Acute kidney injury with partial Fanconi syndrome in a patie
Leptospirosis is an underdiagnosed bacterial infection with nonspecific symptoms, hence, a diagnostic challenge. Identifying a case of leptospirosis in Switzerland is uncommon. Although kidney complications are frequent in severe forms, including tubular dysfunction, observing this complication is rare in our country. Authors report the case of a patient with leptospirosis and kidney dysfunction, which was notable for proximal tubulopathy. This case report describes the diagnosis and management of this patient’s tubular dysfunction.

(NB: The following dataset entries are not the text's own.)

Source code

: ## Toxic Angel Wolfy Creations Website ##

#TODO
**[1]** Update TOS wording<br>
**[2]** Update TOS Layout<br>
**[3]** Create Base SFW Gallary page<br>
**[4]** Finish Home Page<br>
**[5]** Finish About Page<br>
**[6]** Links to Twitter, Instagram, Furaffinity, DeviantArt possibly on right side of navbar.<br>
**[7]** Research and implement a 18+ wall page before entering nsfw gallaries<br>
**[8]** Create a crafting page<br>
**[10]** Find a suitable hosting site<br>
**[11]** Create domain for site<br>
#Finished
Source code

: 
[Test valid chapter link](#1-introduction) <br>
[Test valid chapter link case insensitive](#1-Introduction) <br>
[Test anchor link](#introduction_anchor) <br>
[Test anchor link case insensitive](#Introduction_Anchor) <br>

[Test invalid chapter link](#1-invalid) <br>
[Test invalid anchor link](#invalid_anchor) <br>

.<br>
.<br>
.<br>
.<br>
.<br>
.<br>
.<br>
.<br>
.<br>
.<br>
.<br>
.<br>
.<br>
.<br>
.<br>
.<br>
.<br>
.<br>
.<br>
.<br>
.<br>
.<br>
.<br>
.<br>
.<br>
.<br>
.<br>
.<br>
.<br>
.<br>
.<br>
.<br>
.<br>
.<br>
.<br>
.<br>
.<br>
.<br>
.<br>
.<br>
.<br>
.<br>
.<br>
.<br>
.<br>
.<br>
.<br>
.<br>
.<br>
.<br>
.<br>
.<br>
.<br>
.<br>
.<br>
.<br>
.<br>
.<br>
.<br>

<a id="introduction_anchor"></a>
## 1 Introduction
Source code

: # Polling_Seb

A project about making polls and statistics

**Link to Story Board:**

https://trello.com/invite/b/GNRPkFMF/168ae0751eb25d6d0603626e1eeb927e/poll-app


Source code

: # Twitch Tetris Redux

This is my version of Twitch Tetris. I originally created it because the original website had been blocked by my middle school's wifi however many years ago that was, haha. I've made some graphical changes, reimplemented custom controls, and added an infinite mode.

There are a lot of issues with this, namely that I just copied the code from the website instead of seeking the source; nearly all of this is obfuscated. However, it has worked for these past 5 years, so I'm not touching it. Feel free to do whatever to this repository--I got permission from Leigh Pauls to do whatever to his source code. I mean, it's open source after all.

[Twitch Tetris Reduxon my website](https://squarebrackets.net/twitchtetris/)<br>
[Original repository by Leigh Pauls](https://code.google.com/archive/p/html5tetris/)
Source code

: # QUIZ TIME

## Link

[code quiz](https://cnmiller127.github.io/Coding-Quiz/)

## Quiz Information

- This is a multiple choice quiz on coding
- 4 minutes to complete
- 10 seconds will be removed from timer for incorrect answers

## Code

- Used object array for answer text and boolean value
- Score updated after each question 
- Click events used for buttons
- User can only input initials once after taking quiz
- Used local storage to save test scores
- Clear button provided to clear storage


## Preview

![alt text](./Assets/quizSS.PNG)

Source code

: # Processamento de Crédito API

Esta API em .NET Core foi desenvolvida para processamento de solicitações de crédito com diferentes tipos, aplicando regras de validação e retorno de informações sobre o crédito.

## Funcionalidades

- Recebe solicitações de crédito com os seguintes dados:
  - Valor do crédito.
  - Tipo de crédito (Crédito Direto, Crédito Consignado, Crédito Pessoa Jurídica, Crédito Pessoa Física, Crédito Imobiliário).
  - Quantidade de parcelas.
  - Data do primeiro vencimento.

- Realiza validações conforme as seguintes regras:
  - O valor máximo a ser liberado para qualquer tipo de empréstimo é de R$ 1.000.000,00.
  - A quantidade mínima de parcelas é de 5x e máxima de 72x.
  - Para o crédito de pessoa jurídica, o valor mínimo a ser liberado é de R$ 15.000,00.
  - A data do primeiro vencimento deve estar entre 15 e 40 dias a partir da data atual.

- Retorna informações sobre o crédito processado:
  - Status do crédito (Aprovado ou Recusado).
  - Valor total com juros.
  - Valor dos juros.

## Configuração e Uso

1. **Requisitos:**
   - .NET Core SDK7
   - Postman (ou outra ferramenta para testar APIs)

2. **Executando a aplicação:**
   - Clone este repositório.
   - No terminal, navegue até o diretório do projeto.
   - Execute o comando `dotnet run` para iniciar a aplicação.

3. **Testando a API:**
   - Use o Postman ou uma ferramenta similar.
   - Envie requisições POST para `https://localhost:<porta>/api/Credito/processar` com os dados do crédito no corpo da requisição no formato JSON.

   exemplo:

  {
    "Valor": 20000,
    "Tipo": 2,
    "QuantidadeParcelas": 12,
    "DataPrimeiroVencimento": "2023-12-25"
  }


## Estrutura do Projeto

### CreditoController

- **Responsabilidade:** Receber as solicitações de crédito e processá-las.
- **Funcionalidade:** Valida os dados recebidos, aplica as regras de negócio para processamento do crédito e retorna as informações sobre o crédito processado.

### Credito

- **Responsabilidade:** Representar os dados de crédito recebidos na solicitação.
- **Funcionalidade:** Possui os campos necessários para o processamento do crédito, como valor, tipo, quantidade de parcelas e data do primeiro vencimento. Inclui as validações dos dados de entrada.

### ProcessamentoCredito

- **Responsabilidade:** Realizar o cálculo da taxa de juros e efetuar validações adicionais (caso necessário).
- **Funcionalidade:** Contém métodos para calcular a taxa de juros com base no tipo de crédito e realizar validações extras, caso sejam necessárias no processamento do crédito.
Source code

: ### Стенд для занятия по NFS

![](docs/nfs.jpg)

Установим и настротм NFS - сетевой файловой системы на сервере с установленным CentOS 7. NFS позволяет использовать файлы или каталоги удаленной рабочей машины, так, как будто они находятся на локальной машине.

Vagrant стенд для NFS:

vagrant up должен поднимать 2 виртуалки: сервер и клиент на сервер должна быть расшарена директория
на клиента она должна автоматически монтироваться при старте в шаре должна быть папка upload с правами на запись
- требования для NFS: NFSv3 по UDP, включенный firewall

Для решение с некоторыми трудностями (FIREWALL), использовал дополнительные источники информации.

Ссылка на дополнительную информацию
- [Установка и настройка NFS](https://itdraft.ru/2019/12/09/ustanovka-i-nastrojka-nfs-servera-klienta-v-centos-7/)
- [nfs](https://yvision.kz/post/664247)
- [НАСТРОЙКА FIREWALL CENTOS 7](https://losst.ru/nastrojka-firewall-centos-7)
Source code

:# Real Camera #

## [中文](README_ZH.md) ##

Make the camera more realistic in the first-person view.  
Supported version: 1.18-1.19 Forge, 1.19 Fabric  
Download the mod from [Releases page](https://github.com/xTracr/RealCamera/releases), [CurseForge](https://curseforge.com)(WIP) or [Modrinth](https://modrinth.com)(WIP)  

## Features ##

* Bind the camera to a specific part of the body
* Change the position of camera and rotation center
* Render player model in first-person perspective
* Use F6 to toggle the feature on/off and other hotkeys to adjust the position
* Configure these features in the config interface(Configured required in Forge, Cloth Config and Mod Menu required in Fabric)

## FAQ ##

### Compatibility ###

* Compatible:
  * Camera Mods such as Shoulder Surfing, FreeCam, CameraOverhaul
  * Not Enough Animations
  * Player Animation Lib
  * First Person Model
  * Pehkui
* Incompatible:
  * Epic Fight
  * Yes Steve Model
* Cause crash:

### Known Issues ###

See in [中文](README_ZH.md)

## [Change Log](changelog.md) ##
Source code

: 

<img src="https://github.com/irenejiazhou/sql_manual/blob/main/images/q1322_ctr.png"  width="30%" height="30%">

A 34-year-old Caucasian male known for alcohol and drug abuse presented to emergency department suffering from severe pain in the lower limbs, jaundice, and fever with flu-like symptoms. Physical examination was not contributory. Blood tests showed cytopenia, elevated inflammatory markers, acute kidney injury, and altered liver function tests with predominant cholestasis. Urinalysis showed proteinuria and significant glycosuria without concomitant hyperglycemia.

Leptospirosis was suspected and confirmed by both positive serum polymerase chain reaction and elevated immunoglobulin M for Leptospira interrogans. The patient was treated with intravenous amoxicillin–clavulanate and doxycycline for 7 days. After antibiotic treatment, symptoms disappeared, and kidney dysfunction completely resolved.

This case focuses on the description of leptospirosis-related acute kidney injury with proximal tubular dysfunction, which is a rare finding in Switzerland.